WHAT TO DO:
An exact copy of the records is required, minus the pictures they hold.

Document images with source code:
■ ■ ■ ■ ■

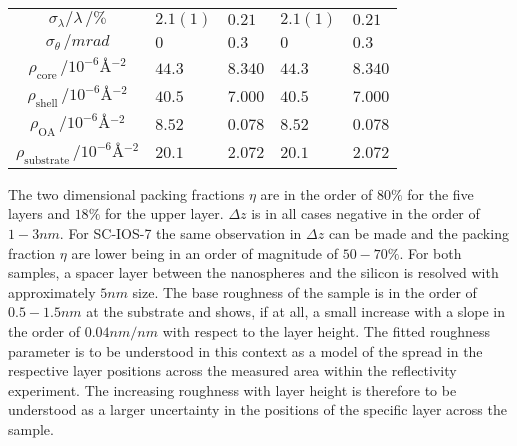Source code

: \documentclass[\main/dresen_thesis.tex]{subfiles}
\begin{document}
\begin{table}[!htbp]
\begin{tabular}{ c | l | l | l | l}
       $\sigma_\lambda / \lambda\, / \unit{\%}$                     & $2.1(1)$  & $0.21$    & $2.1(1)$  & $0.21$\\
       $\sigma_\theta \, / \unit{mrad}$                             & $0$       & $0.3$     & $0$       & $0.3$ \\
       \hline
       $\rho_\mathrm{core}\, / \unit{10^{-6} \angstrom^{-2}}      $   & $44.3$  & $8.340$ & $44.3$ & $8.340$\\
       $\rho_\mathrm{shell}\, / \unit{10^{-6} \angstrom^{-2}}      $  & $40.5$  & $7.000$ & $40.5$ & $7.000$\\
       $\rho_\mathrm{OA}\, / \unit{10^{-6} \angstrom^{-2}}     $      & $8.52$  & $0.078$ & $8.52$ & $0.078$\\
       $\rho_\mathrm{substrate}\, / \unit{10^{-6} \angstrom^{-2}} $   & $20.1$  & $2.072$ & $20.1$ & $2.072$\\
      \hline
    \end{tabular}
  \end{table}
  The two dimensional packing fractions $\eta$ are in the order of $80 \unit{\%}$ for the five layers and $18 \unit{\%}$ for the upper layer.
  $\Delta z$ is in all cases negative in the order of $1 - 3 \unit{nm}$.
  For SC-IOS-7 the same observation in $\Delta z$ can be made and the packing fraction $\eta$ are lower being in an order of magnitude of $50 - 70 \unit{\%}$.
  For both samples, a spacer layer between the nanospheres and the silicon is resolved with approximately $5 \unit{nm}$ size.
  The base roughness of the sample is in the order of $0.5 - 1.5 \unit{nm}$ at the substrate and shows, if at all, a small increase with a slope in the order of $0.04 \unit{nm / nm}$ with respect to the layer height.
  The fitted roughness parameter is to be understood in this context as a model of the spread in the respective layer positions across the measured area within the reflectivity experiment.
  The increasing roughness with layer height is therefore to be understood as a larger uncertainty in the positions of the specific layer across the sample.
\end{document}
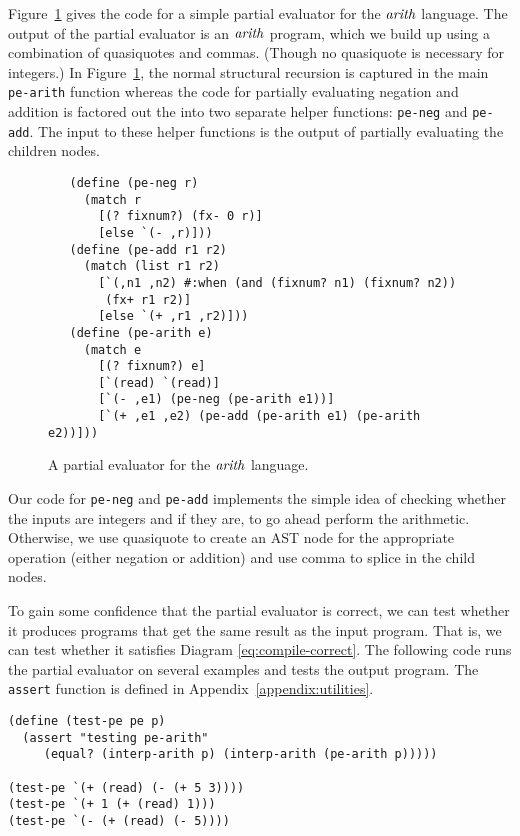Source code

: \documentclass[12pt]{book}
\begin{document}
Figure~\ref{fig:pe-arith} gives the code for a simple partial
evaluator for the $\mathit{arith}$ language. The output of the partial
evaluator is an $\mathit{arith}$ program, which we build up using a
combination of quasiquotes and commas. (Though no quasiquote is
necessary for integers.) In Figure~\ref{fig:pe-arith}, the normal
structural recursion is captured in the main \texttt{pe-arith}
function whereas the code for partially evaluating negation and
addition is factored out the into two separate helper functions:
\texttt{pe-neg} and \texttt{pe-add}. The input to these helper
functions is the output of partially evaluating the children nodes.

\begin{figure}[tbp]
\begin{lstlisting}
   (define (pe-neg r)
     (match r
       [(? fixnum?) (fx- 0 r)]
       [else `(- ,r)]))
   (define (pe-add r1 r2)
     (match (list r1 r2)
       [`(,n1 ,n2) #:when (and (fixnum? n1) (fixnum? n2))
        (fx+ r1 r2)]
       [else `(+ ,r1 ,r2)]))
   (define (pe-arith e)
     (match e
       [(? fixnum?) e]
       [`(read) `(read)]
       [`(- ,e1) (pe-neg (pe-arith e1))]
       [`(+ ,e1 ,e2) (pe-add (pe-arith e1) (pe-arith e2))]))   
\end{lstlisting}
\caption{A partial evaluator for the $\mathit{arith}$ language.}
\label{fig:pe-arith}
\end{figure}

Our code for \texttt{pe-neg} and \texttt{pe-add} implements the simple
idea of checking whether the inputs are integers and if they are, to
go ahead perform the arithmetic.  Otherwise, we use quasiquote to
create an AST node for the appropriate operation (either negation or
addition) and use comma to splice in the child nodes.

To gain some confidence that the partial evaluator is correct, we can
test whether it produces programs that get the same result as the
input program. That is, we can test whether it satisfies Diagram
\eqref{eq:compile-correct}. The following code runs the partial
evaluator on several examples and tests the output program.  The
\texttt{assert} function is defined in Appendix~\ref{appendix:utilities}.
\begin{lstlisting}
(define (test-pe pe p)
  (assert "testing pe-arith"
     (equal? (interp-arith p) (interp-arith (pe-arith p)))))

(test-pe `(+ (read) (- (+ 5 3))))
(test-pe `(+ 1 (+ (read) 1)))
(test-pe `(- (+ (read) (- 5))))
\end{lstlisting}
\end{document}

■ ■ ■ ■ ■

WRITTEN RESPONSE:
Source code

: \documentclass[\main/dresen_thesis.tex]{subfiles}
\begin{document}
\begin{table}[!htbp]
\begin{tabular}{ c | l | l | l | l}
       $\sigma_\lambda / \lambda\, / \unit{\%}$                     & $2.1(1)$  & $0.21$    & $2.1(1)$  & $0.21$\\
       $\sigma_\theta \, / \unit{mrad}$                             & $0$       & $0.3$     & $0$       & $0.3$ \\
       \hline
       $\rho_\mathrm{core}\, / \unit{10^{-6} \angstrom^{-2}}      $   & $44.3$  & $8.340$ & $44.3$ & $8.340$\\
       $\rho_\mathrm{shell}\, / \unit{10^{-6} \angstrom^{-2}}      $  & $40.5$  & $7.000$ & $40.5$ & $7.000$\\
       $\rho_\mathrm{OA}\, / \unit{10^{-6} \angstrom^{-2}}     $      & $8.52$  & $0.078$ & $8.52$ & $0.078$\\
       $\rho_\mathrm{substrate}\, / \unit{10^{-6} \angstrom^{-2}} $   & $20.1$  & $2.072$ & $20.1$ & $2.072$\\
      \hline
    \end{tabular}
  \end{table}
  The two dimensional packing fractions $\eta$ are in the order of $80 \unit{\%}$ for the five layers and $18 \unit{\%}$ for the upper layer.
  $\Delta z$ is in all cases negative in the order of $1 - 3 \unit{nm}$.
  For SC-IOS-7 the same observation in $\Delta z$ can be made and the packing fraction $\eta$ are lower being in an order of magnitude of $50 - 70 \unit{\%}$.
  For both samples, a spacer layer between the nanospheres and the silicon is resolved with approximately $5 \unit{nm}$ size.
  The base roughness of the sample is in the order of $0.5 - 1.5 \unit{nm}$ at the substrate and shows, if at all, a small increase with a slope in the order of $0.04 \unit{nm / nm}$ with respect to the layer height.
  The fitted roughness parameter is to be understood in this context as a model of the spread in the respective layer positions across the measured area within the reflectivity experiment.
  The increasing roughness with layer height is therefore to be understood as a larger uncertainty in the positions of the specific layer across the sample.
\end{document}
Source code

: \documentclass[12pt]{book}
\begin{document}
Figure~\ref{fig:pe-arith} gives the code for a simple partial
evaluator for the $\mathit{arith}$ language. The output of the partial
evaluator is an $\mathit{arith}$ program, which we build up using a
combination of quasiquotes and commas. (Though no quasiquote is
necessary for integers.) In Figure~\ref{fig:pe-arith}, the normal
structural recursion is captured in the main \texttt{pe-arith}
function whereas the code for partially evaluating negation and
addition is factored out the into two separate helper functions:
\texttt{pe-neg} and \texttt{pe-add}. The input to these helper
functions is the output of partially evaluating the children nodes.

\begin{figure}[tbp]
\begin{lstlisting}
   (define (pe-neg r)
     (match r
       [(? fixnum?) (fx- 0 r)]
       [else `(- ,r)]))
   (define (pe-add r1 r2)
     (match (list r1 r2)
       [`(,n1 ,n2) #:when (and (fixnum? n1) (fixnum? n2))
        (fx+ r1 r2)]
       [else `(+ ,r1 ,r2)]))
   (define (pe-arith e)
     (match e
       [(? fixnum?) e]
       [`(read) `(read)]
       [`(- ,e1) (pe-neg (pe-arith e1))]
       [`(+ ,e1 ,e2) (pe-add (pe-arith e1) (pe-arith e2))]))   
\end{lstlisting}
\caption{A partial evaluator for the $\mathit{arith}$ language.}
\label{fig:pe-arith}
\end{figure}

Our code for \texttt{pe-neg} and \texttt{pe-add} implements the simple
idea of checking whether the inputs are integers and if they are, to
go ahead perform the arithmetic.  Otherwise, we use quasiquote to
create an AST node for the appropriate operation (either negation or
addition) and use comma to splice in the child nodes.

To gain some confidence that the partial evaluator is correct, we can
test whether it produces programs that get the same result as the
input program. That is, we can test whether it satisfies Diagram
\eqref{eq:compile-correct}. The following code runs the partial
evaluator on several examples and tests the output program.  The
\texttt{assert} function is defined in Appendix~\ref{appendix:utilities}.
\begin{lstlisting}
(define (test-pe pe p)
  (assert "testing pe-arith"
     (equal? (interp-arith p) (interp-arith (pe-arith p)))))

(test-pe `(+ (read) (- (+ 5 3))))
(test-pe `(+ 1 (+ (read) 1)))
(test-pe `(- (+ (read) (- 5))))
\end{lstlisting}
\end{document}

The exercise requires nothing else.